= Beginning of Section =

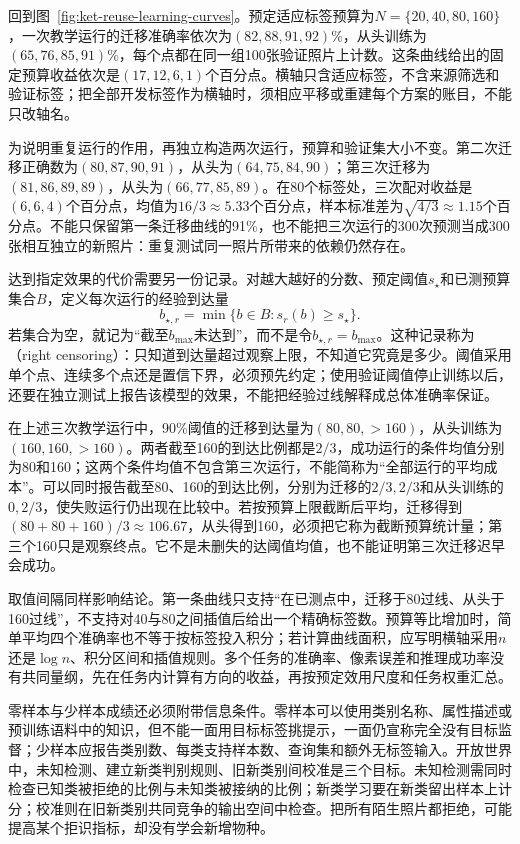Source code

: 回到图~\ref{fig:ket-reuse-learning-curves}。预定适应标签预算为$N=\{20,40,80,160\}$，一次教学运行的迁移准确率依次为$(82,88,91,92)\%$，从头训练为$(65,76,85,91)\%$，每个点都在同一组100张验证照片上计数。这条曲线给出的固定预算收益依次是$(17,12,6,1)$个百分点。横轴只含适应标签，不含来源筛选和验证标签；把全部开发标签作为横轴时，须相应平移或重建每个方案的账目，不能只改轴名。

为说明重复运行的作用，再独立构造两次运行，预算和验证集大小不变。第二次迁移正确数为$(80,87,90,91)$，从头为$(64,75,84,90)$；第三次迁移为$(81,86,89,89)$，从头为$(66,77,85,89)$。在80个标签处，三次配对收益是$(6,6,4)$个百分点，均值为$16/3\approx5.33$个百分点，样本标准差为$\sqrt{4/3}\approx1.15$个百分点。不能只保留第一条迁移曲线的91\%，也不能把三次运行的300次预测当成300张相互独立的新照片：重复测试同一照片所带来的依赖仍然存在。

达到指定效果的代价需要另一份记录。对越大越好的分数、预定阈值$s_\star$和已测预算集合$B$，定义每次运行的经验到达量
\begin{equation}
  b_{\star,r}=\min\{b\in B:s_r(b)\geq s_\star\}.
  \label{eq:ket-evaluation-threshold}
\end{equation}
若集合为空，就记为“截至$b_{\max}$未达到”，而不是令$b_{\star,r}=b_{\max}$。这种记录称为（right censoring）：只知道到达量超过观察上限，不知道它究竟是多少。阈值采用单个点、连续多个点还是置信下界，必须预先约定；使用验证阈值停止训练以后，还要在独立测试上报告该模型的效果，不能把经验过线解释成总体准确率保证。

在上述三次教学运行中，90\%阈值的迁移到达量为$(80,80,>160)$，从头训练为$(160,160,>160)$。两者截至160的到达比例都是$2/3$，成功运行的条件均值分别为80和160；这两个条件均值不包含第三次运行，不能简称为“全部运行的平均成本”。可以同时报告截至80、160的到达比例，分别为迁移的$2/3,2/3$和从头训练的$0,2/3$，使失败运行仍出现在比较中。若按预算上限截断后平均，迁移得到$(80+80+160)/3\approx106.67$，从头得到160，必须把它称为截断预算统计量；第三个160只是观察终点。它不是未删失的达阈值均值，也不能证明第三次迁移迟早会成功。

取值间隔同样影响结论。第一条曲线只支持“在已测点中，迁移于80过线、从头于160过线”，不支持对40与80之间插值后给出一个精确标签数。预算等比增加时，简单平均四个准确率也不等于按标签投入积分；若计算曲线面积，应写明横轴采用$n$还是$\log n$、积分区间和插值规则。多个任务的准确率、像素误差和推理成功率没有共同量纲，先在任务内计算有方向的收益，再按预定效用尺度和任务权重汇总。

零样本与少样本成绩还必须附带信息条件。零样本可以使用类别名称、属性描述或预训练语料中的知识，但不能一面用目标标签挑提示，一面仍宣称完全没有目标监督；少样本应报告类别数、每类支持样本数、查询集和额外无标签输入。开放世界中，未知检测、建立新类判别规则、旧新类别间校准是三个目标。未知检测需同时检查已知类被拒绝的比例与未知类被接纳的比例；新类学习要在新类留出样本上计分；校准则在旧新类别共同竞争的输出空间中检查。把所有陌生照片都拒绝，可能提高某个拒识指标，却没有学会新增物种。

= End of Section =

- [Problem]: The records above should be written out in full and unchanged, except that pictures are dropped.

- [Reply to the task]:
Source code

: 回到图~\ref{fig:ket-reuse-learning-curves}。预定适应标签预算为$N=\{20,40,80,160\}$，一次教学运行的迁移准确率依次为$(82,88,91,92)\%$，从头训练为$(65,76,85,91)\%$，每个点都在同一组100张验证照片上计数。这条曲线给出的固定预算收益依次是$(17,12,6,1)$个百分点。横轴只含适应标签，不含来源筛选和验证标签；把全部开发标签作为横轴时，须相应平移或重建每个方案的账目，不能只改轴名。

为说明重复运行的作用，再独立构造两次运行，预算和验证集大小不变。第二次迁移正确数为$(80,87,90,91)$，从头为$(64,75,84,90)$；第三次迁移为$(81,86,89,89)$，从头为$(66,77,85,89)$。在80个标签处，三次配对收益是$(6,6,4)$个百分点，均值为$16/3\approx5.33$个百分点，样本标准差为$\sqrt{4/3}\approx1.15$个百分点。不能只保留第一条迁移曲线的91\%，也不能把三次运行的300次预测当成300张相互独立的新照片：重复测试同一照片所带来的依赖仍然存在。

达到指定效果的代价需要另一份记录。对越大越好的分数、预定阈值$s_\star$和已测预算集合$B$，定义每次运行的经验到达量
\begin{equation}
  b_{\star,r}=\min\{b\in B:s_r(b)\geq s_\star\}.
  \label{eq:ket-evaluation-threshold}
\end{equation}
若集合为空，就记为“截至$b_{\max}$未达到”，而不是令$b_{\star,r}=b_{\max}$。这种记录称为（right censoring）：只知道到达量超过观察上限，不知道它究竟是多少。阈值采用单个点、连续多个点还是置信下界，必须预先约定；使用验证阈值停止训练以后，还要在独立测试上报告该模型的效果，不能把经验过线解释成总体准确率保证。

在上述三次教学运行中，90\%阈值的迁移到达量为$(80,80,>160)$，从头训练为$(160,160,>160)$。两者截至160的到达比例都是$2/3$，成功运行的条件均值分别为80和160；这两个条件均值不包含第三次运行，不能简称为“全部运行的平均成本”。可以同时报告截至80、160的到达比例，分别为迁移的$2/3,2/3$和从头训练的$0,2/3$，使失败运行仍出现在比较中。若按预算上限截断后平均，迁移得到$(80+80+160)/3\approx106.67$，从头得到160，必须把它称为截断预算统计量；第三个160只是观察终点。它不是未删失的达阈值均值，也不能证明第三次迁移迟早会成功。

取值间隔同样影响结论。第一条曲线只支持“在已测点中，迁移于80过线、从头于160过线”，不支持对40与80之间插值后给出一个精确标签数。预算等比增加时，简单平均四个准确率也不等于按标签投入积分；若计算曲线面积，应写明横轴采用$n$还是$\log n$、积分区间和插值规则。多个任务的准确率、像素误差和推理成功率没有共同量纲，先在任务内计算有方向的收益，再按预定效用尺度和任务权重汇总。

零样本与少样本成绩还必须附带信息条件。零样本可以使用类别名称、属性描述或预训练语料中的知识，但不能一面用目标标签挑提示，一面仍宣称完全没有目标监督；少样本应报告类别数、每类支持样本数、查询集和额外无标签输入。开放世界中，未知检测、建立新类判别规则、旧新类别间校准是三个目标。未知检测需同时检查已知类被拒绝的比例与未知类被接纳的比例；新类学习要在新类留出样本上计分；校准则在旧新类别共同竞争的输出空间中检查。把所有陌生照片都拒绝，可能提高某个拒识指标，却没有学会新增物种。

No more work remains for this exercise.